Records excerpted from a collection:
▬▬▬

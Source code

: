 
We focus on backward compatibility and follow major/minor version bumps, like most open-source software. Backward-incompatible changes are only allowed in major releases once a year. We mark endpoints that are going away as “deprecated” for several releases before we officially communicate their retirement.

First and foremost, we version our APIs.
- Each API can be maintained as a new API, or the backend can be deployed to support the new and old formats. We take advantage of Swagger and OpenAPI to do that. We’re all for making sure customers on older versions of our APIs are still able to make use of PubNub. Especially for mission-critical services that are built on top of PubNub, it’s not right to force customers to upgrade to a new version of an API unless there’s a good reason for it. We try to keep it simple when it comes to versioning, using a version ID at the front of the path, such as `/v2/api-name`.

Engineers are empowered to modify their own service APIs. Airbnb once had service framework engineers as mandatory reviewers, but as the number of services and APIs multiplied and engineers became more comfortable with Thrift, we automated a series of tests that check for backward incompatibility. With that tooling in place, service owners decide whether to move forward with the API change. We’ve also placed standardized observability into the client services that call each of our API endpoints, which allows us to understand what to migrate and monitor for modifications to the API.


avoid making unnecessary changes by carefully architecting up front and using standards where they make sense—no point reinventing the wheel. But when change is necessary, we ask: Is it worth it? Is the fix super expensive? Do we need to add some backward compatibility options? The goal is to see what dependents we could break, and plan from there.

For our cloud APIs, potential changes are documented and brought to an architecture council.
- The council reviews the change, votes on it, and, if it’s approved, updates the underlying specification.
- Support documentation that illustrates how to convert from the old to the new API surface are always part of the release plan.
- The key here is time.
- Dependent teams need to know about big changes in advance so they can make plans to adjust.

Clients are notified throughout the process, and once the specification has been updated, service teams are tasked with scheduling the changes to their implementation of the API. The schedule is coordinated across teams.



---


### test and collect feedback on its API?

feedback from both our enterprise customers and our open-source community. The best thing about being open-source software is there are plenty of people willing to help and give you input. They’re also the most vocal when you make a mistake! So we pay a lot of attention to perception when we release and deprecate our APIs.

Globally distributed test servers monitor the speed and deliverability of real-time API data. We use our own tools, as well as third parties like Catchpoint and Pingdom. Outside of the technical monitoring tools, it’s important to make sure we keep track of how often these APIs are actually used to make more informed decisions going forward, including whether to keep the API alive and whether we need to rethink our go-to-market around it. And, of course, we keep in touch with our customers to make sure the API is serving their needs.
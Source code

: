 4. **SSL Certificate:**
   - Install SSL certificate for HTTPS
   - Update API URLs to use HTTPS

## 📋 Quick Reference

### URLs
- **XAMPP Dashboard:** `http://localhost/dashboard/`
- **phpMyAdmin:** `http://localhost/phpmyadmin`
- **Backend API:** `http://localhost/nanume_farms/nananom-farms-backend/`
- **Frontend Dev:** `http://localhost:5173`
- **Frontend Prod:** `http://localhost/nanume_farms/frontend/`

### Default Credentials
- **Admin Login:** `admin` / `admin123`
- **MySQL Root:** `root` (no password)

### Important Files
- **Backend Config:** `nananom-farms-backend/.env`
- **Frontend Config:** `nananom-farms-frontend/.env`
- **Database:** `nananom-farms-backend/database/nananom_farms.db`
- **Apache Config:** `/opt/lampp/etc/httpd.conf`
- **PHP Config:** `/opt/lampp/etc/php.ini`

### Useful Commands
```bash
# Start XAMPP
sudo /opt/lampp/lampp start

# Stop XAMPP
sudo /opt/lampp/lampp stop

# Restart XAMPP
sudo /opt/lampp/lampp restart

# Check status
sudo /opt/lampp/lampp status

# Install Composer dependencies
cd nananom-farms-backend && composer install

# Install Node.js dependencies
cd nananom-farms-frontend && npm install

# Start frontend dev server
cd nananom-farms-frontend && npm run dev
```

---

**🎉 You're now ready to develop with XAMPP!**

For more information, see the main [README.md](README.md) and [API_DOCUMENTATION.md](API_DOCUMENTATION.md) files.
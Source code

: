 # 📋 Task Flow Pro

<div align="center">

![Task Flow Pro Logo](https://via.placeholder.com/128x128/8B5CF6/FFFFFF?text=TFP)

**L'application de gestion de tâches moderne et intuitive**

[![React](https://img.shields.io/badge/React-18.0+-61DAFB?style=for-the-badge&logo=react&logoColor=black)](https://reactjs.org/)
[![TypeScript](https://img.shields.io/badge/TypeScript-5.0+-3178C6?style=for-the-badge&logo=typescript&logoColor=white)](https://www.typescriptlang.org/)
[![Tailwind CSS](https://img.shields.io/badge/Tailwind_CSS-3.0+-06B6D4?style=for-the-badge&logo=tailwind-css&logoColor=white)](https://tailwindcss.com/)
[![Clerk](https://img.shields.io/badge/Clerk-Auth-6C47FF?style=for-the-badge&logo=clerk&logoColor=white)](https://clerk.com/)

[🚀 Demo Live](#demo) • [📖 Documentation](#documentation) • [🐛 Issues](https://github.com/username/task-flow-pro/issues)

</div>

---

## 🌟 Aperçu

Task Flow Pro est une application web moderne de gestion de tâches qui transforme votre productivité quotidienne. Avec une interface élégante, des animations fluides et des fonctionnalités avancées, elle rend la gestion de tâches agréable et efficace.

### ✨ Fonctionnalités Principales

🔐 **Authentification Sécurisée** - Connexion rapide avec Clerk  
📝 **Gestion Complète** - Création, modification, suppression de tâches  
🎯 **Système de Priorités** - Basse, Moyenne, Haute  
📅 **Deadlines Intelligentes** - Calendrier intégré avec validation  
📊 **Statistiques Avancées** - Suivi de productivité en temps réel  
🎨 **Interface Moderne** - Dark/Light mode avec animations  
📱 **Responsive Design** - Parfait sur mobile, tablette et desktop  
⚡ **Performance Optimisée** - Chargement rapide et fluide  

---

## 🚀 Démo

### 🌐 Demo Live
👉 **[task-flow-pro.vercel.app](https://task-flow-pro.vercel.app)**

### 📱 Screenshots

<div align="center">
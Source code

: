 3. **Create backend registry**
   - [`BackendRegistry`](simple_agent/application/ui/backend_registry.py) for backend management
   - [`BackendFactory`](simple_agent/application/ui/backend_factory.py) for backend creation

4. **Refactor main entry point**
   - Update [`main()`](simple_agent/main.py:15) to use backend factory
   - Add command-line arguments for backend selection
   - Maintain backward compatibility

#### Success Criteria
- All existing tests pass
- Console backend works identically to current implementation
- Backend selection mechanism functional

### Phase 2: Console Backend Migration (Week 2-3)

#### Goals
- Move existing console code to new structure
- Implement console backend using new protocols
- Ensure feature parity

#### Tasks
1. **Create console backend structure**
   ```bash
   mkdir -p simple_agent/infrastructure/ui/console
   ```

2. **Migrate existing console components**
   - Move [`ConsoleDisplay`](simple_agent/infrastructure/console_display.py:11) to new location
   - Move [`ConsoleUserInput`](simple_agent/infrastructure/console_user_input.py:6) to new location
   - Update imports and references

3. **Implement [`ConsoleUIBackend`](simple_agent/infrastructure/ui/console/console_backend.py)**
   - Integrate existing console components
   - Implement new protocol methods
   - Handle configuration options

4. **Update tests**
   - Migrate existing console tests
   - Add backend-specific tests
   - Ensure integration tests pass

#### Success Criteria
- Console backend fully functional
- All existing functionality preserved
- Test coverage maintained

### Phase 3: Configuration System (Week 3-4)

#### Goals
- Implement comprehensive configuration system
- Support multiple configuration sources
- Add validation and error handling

▬▬▬

How to complete this task: When a line in the data holds the word "services", show that line.

Response area:
- Each API can be maintained as a new API, or the backend can be deployed to support the new and old formats. We take advantage of Swagger and OpenAPI to do that. We’re all for making sure customers on older versions of our APIs are still able to make use of PubNub. Especially for mission-critical services that are built on top of PubNub, it’s not right to force customers to upgrade to a new version of an API unless there’s a good reason for it. We try to keep it simple when it comes to versioning, using a version ID at the front of the path, such as `/v2/api-name`.
Engineers are empowered to modify their own service APIs. Airbnb once had service framework engineers as mandatory reviewers, but as the number of services and APIs multiplied and engineers became more comfortable with Thrift, we automated a series of tests that check for backward incompatibility. With that tooling in place, service owners decide whether to move forward with the API change. We’ve also placed standardized observability into the client services that call each of our API endpoints, which allows us to understand what to migrate and monitor for modifications to the API.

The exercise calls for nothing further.